The positive cases kept multiplying over the next few months with a surge from mid-July onwards. Though figures never touched the kind of soar cities like Mumbai and Delhi saw, Kolkata was struck by a massive spike in October after the Durga Puja. The highest single-day spike in the city was recorded on October 31, when Kolkata reported 931 cases while that of Bengal was 4,157 on October 22.
But the fear of further explosion in numbers started receding gradually from mid-November. After a sustained decline, the number of fresh cases in the city had slid to as low as 33 on February 8 this year, when the state reported only 119 cases. But the recent spike has become a cause of concern for health officials.
“Whether we go into a second wave or not would depend on several factors, including the number of asymptomatically infected who never got tested, speed of vaccination and environmental factors. But we can prevent things from going from bad to worse by not letting our guards down.

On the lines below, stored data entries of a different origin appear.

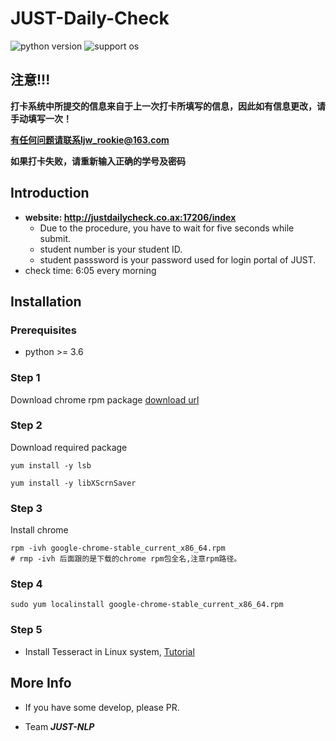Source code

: # JUST-Daily-Check

![python version](https://img.shields.io/badge/python-3.6+-orange.svg)
![support os](https://img.shields.io/badge/os-linux%2C%20win%2C%20mac-yellow.svg)

## 注意!!!

**打卡系统中所提交的信息来自于上一次打卡所填写的信息，因此如有信息更改，请手动填写一次！**

**有任何问题请联系ljw_rookie@163.com**

**如果打卡失败，请重新输入正确的学号及密码**

## Introduction
* **website: http://justdailycheck.co.ax:17206/index**
  - Due to the procedure, you have to wait for five seconds while submit. 
  - student number is your student ID.
  - student passsword is your password used for login portal of JUST.
* check time: 6:05 every morning
## Installation

### Prerequisites

* python >= 3.6

### Step 1 
Download chrome rpm package [download url](https://dl.google.com/linux/direct/google-chrome-stable_current_x86_64.rpm)


### Step 2
Download required package
```shell
yum install -y lsb

yum install -y libXScrnSaver
```
### Step 3
Install chrome
```shell
rpm -ivh google-chrome-stable_current_x86_64.rpm
# rmp -ivh 后面跟的是下载的chrome rpm包全名,注意rpm路径。
```
### Step 4
```shell
sudo yum localinstall google-chrome-stable_current_x86_64.rpm
```
### Step 5
* Install Tesseract in Linux system, [Tutorial](https://blog.csdn.net/wanght89/article/details/78329546)
## More Info
* If you have some develop, please PR.

* Team  ***JUST-NLP***
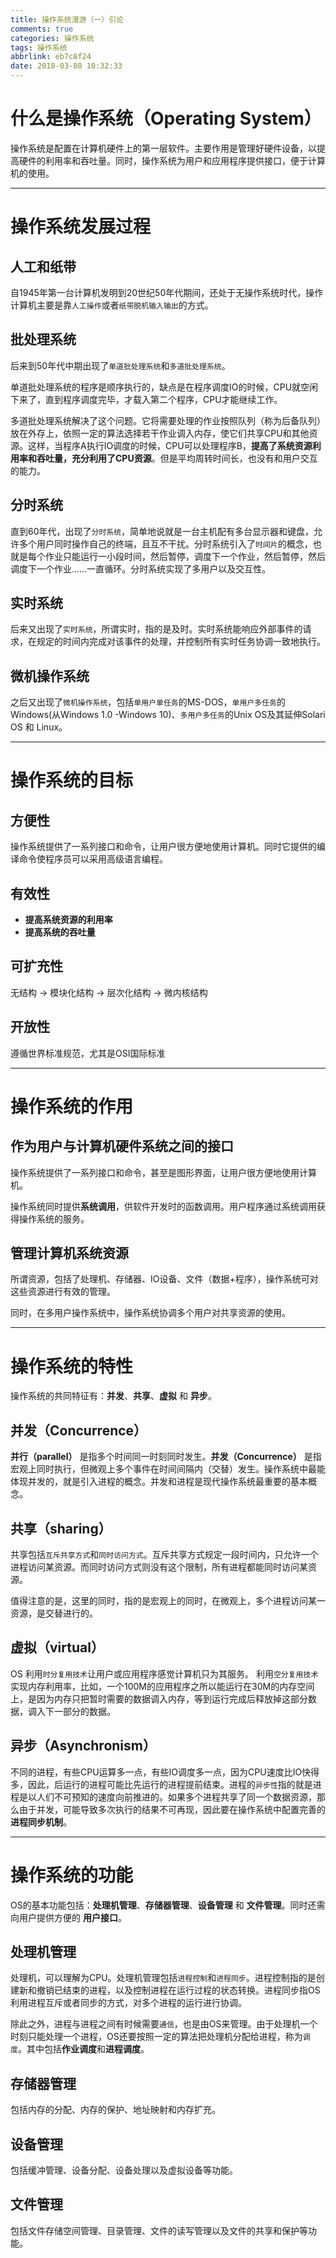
 ```yaml
---
title: 操作系统漫游（一）引论
comments: true
categories: 操作系统
tags: 操作系统
abbrlink: eb7c8f24
date: 2018-03-08 10:32:33
---
```


# 什么是操作系统（Operating System）

操作系统是配置在计算机硬件上的第一层软件。主要作用是管理好硬件设备，以提高硬件的利用率和吞吐量。同时，操作系统为用户和应用程序提供接口，便于计算机的使用。

---

# 操作系统发展过程

## 人工和纸带

自1945年第一台计算机发明到20世纪50年代期间，还处于无操作系统时代，操作计算机主要是靠`人工操作`或者`纸带脱机输入输出`的方式。

## 批处理系统

后来到50年代中期出现了`单道批处理系统`和`多道批处理系统`。

单道批处理系统的程序是顺序执行的，缺点是在程序调度IO的时候，CPU就空闲下来了，直到程序调度完毕，才载入第二个程序，CPU才能继续工作。

多道批处理系统解决了这个问题。它将需要处理的作业按照队列（称为后备队列）放在外存上，依照一定的算法选择若干作业调入内存，使它们共享CPU和其他资源。这样，当程序A执行IO调度的时候，CPU可以处理程序B，**提高了系统资源利用率和吞吐量，充分利用了CPU资源**。但是平均周转时间长，也没有和用户交互的能力。

## 分时系统

直到60年代，出现了`分时系统`，简单地说就是一台主机配有多台显示器和键盘，允许多个用户同时操作自己的终端，且互不干扰。分时系统引入了`时间片`的概念，也就是每个作业只能运行一小段时间，然后暂停，调度下一个作业，然后暂停，然后调度下一个作业……一直循环。分时系统实现了多用户以及交互性。

## 实时系统

后来又出现了`实时系统`，所谓实时，指的是及时。实时系统能响应外部事件的请求，在规定的时间内完成对该事件的处理，并控制所有实时任务协调一致地执行。

## 微机操作系统

之后又出现了`微机操作系统`，包括`单用户单任务`的MS-DOS，`单用户多任务`的Windows(从Windows 1.0 -Windows 10)、`多用户多任务`的Unix OS及其延伸Solari OS 和 Linux。

<!-- more -->

---

# 操作系统的目标

## 方便性

操作系统提供了一系列接口和命令，让用户很方便地使用计算机。同时它提供的编译命令使程序员可以采用高级语言编程。

## 有效性

* **提高系统资源的利用率**
* **提高系统的吞吐量**

## 可扩充性

无结构 -> 模块化结构 -> 层次化结构 -> 微内核结构

## 开放性

遵循世界标准规范，尤其是OSI国际标准

---

# 操作系统的作用

## 作为用户与计算机硬件系统之间的接口

操作系统提供了一系列接口和命令，甚至是图形界面，让用户很方便地使用计算机。

操作系统同时提供**系统调用**，供软件开发时的函数调用。用户程序通过系统调用获得操作系统的服务。

## 管理计算机系统资源

所谓资源，包括了处理机、存储器、IO设备、文件（数据+程序），操作系统可对这些资源进行有效的管理。

同时，在多用户操作系统中，操作系统协调多个用户对共享资源的使用。

---

# 操作系统的特性

操作系统的共同特征有：**并发**、**共享**、**虚拟** 和 **异步**。

## 并发（Concurrence）

**并行（parallel）** 是指多个时间同一时刻同时发生。**并发（Concurrence）** 是指宏观上同时执行，但微观上多个事件在时间间隔内（交替）发生。操作系统中最能体现并发的，就是引入进程的概念。并发和进程是现代操作系统最重要的基本概念。

## 共享（sharing）

共享包括`互斥共享方式`和`同时访问方式`。互斥共享方式规定一段时间内，只允许一个进程访问某资源。而同时访问方式则没有这个限制，所有进程都能同时访问某资源。

值得注意的是，这里的同时，指的是宏观上的同时，在微观上，多个进程访问某一资源，是交替进行的。

## 虚拟（virtual）

OS 利用`时分复用技术`让用户或应用程序感觉计算机只为其服务。 利用`空分复用技术`实现内存利用率，比如，一个100M的应用程序之所以能运行在30M的内存空间上，是因为内存只把暂时需要的数据调入内存，等到运行完成后释放掉这部分数据，调入下一部分的数据。

## 异步（Asynchronism）

不同的进程，有些CPU运算多一点，有些IO调度多一点，因为CPU速度比IO快得多，因此，后运行的进程可能比先运行的进程提前结束。进程的`异步性`指的就是进程是以人们不可预知的速度向前推进的。如果多个进程共享了同一个数据资源，那么由于并发，可能导致多次执行的结果不可再现，因此要在操作系统中配置完善的**进程同步机制**。

---

# 操作系统的功能

OS的基本功能包括：**处理机管理**、**存储器管理**、**设备管理** 和 **文件管理**。同时还需向用户提供方便的 **用户接口**。

## 处理机管理

处理机，可以理解为CPU。处理机管理包括`进程控制`和`进程同步`。进程控制指的是创建新和撤销已结束的进程，以及控制进程在运行过程的状态转换。进程同步指OS利用进程互斥或者同步的方式，对多个进程的运行进行协调。

除此之外，进程与进程之间有时候需要`通信`，也是由OS来管理。由于处理机一个时刻只能处理一个进程，OS还要按照一定的算法把处理机分配给进程，称为`调度`。其中包括**作业调度**和**进程调度**。

## 存储器管理

包括内存的分配、内存的保护、地址映射和内存扩充。

##  设备管理

包括缓冲管理、设备分配、设备处理以及虚拟设备等功能。

## 文件管理

包括文件存储空间管理、目录管理、文件的读写管理以及文件的共享和保护等功能。
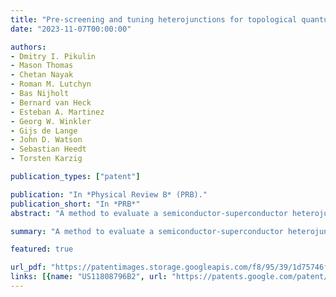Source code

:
 ```yaml
---
title: "Pre-screening and tuning heterojunctions for topological quantum computer"
date: "2023-11-07T00:00:00"

authors:
- Dmitry I. Pikulin
- Mason Thomas
- Chetan Nayak
- Roman M. Lutchyn
- Bas Nijholt
- Bernard van Heck
- Esteban A. Martinez
- Georg W. Winkler
- Gijs de Lange
- John D. Watson
- Sebastian Heedt
- Torsten Karzig

publication_types: ["patent"]

publication: "In *Physical Review B* (PRB)."
publication_short: "In *PRB*"
abstract: "A method to evaluate a semiconductor-superconductor heterojunction for use in a qubit register of a topological quantum computer includes (a) measuring one or both of a radio-frequency (RF) junction admittance of the semiconductor-superconductor heterojunction and a sub-RF conductance including a non-local conductance of the semiconductor-superconductor heterojunction, to obtain mapping data and refinement data;(b) finding by analysis of the mapping data one or more regions of a parameter space consistent with an unbroken topological phase of the semiconductor-superconductor heterojunction; and (c) finding by analysis of the refinement data a boundary of the unbroken topological phase in the parameter space and a topological gap of the semiconductor-superconductor heterojunction for at least one of the one or more regions of the parameter space."

summary: "A method to evaluate a semiconductor-superconductor heterojunction for use in a qubit register of a topological quantum computer."

featured: true

url_pdf: "https://patentimages.storage.googleapis.com/f8/95/39/1d75746f5051a8/US11808796.pdf"
links: [{name: "US11808796B2", url: "https://patents.google.com/patent/US11808796B2/en"}]
---
```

Adhering to masks and other appropriate behaviour can save us from a fresh spurt,” said Prabhas Prasun Giri, associate professor at the Institute of Child Health.
But with elections around the corner and mass gatherings happening frequently, another surge could be difficult to prevent, health experts feared.
“Though there is a rising trend, we will not be pressing the panic button. But we are definitely alert and are working on how to contain and stop the numbers from multiplying,” said a senior health department official.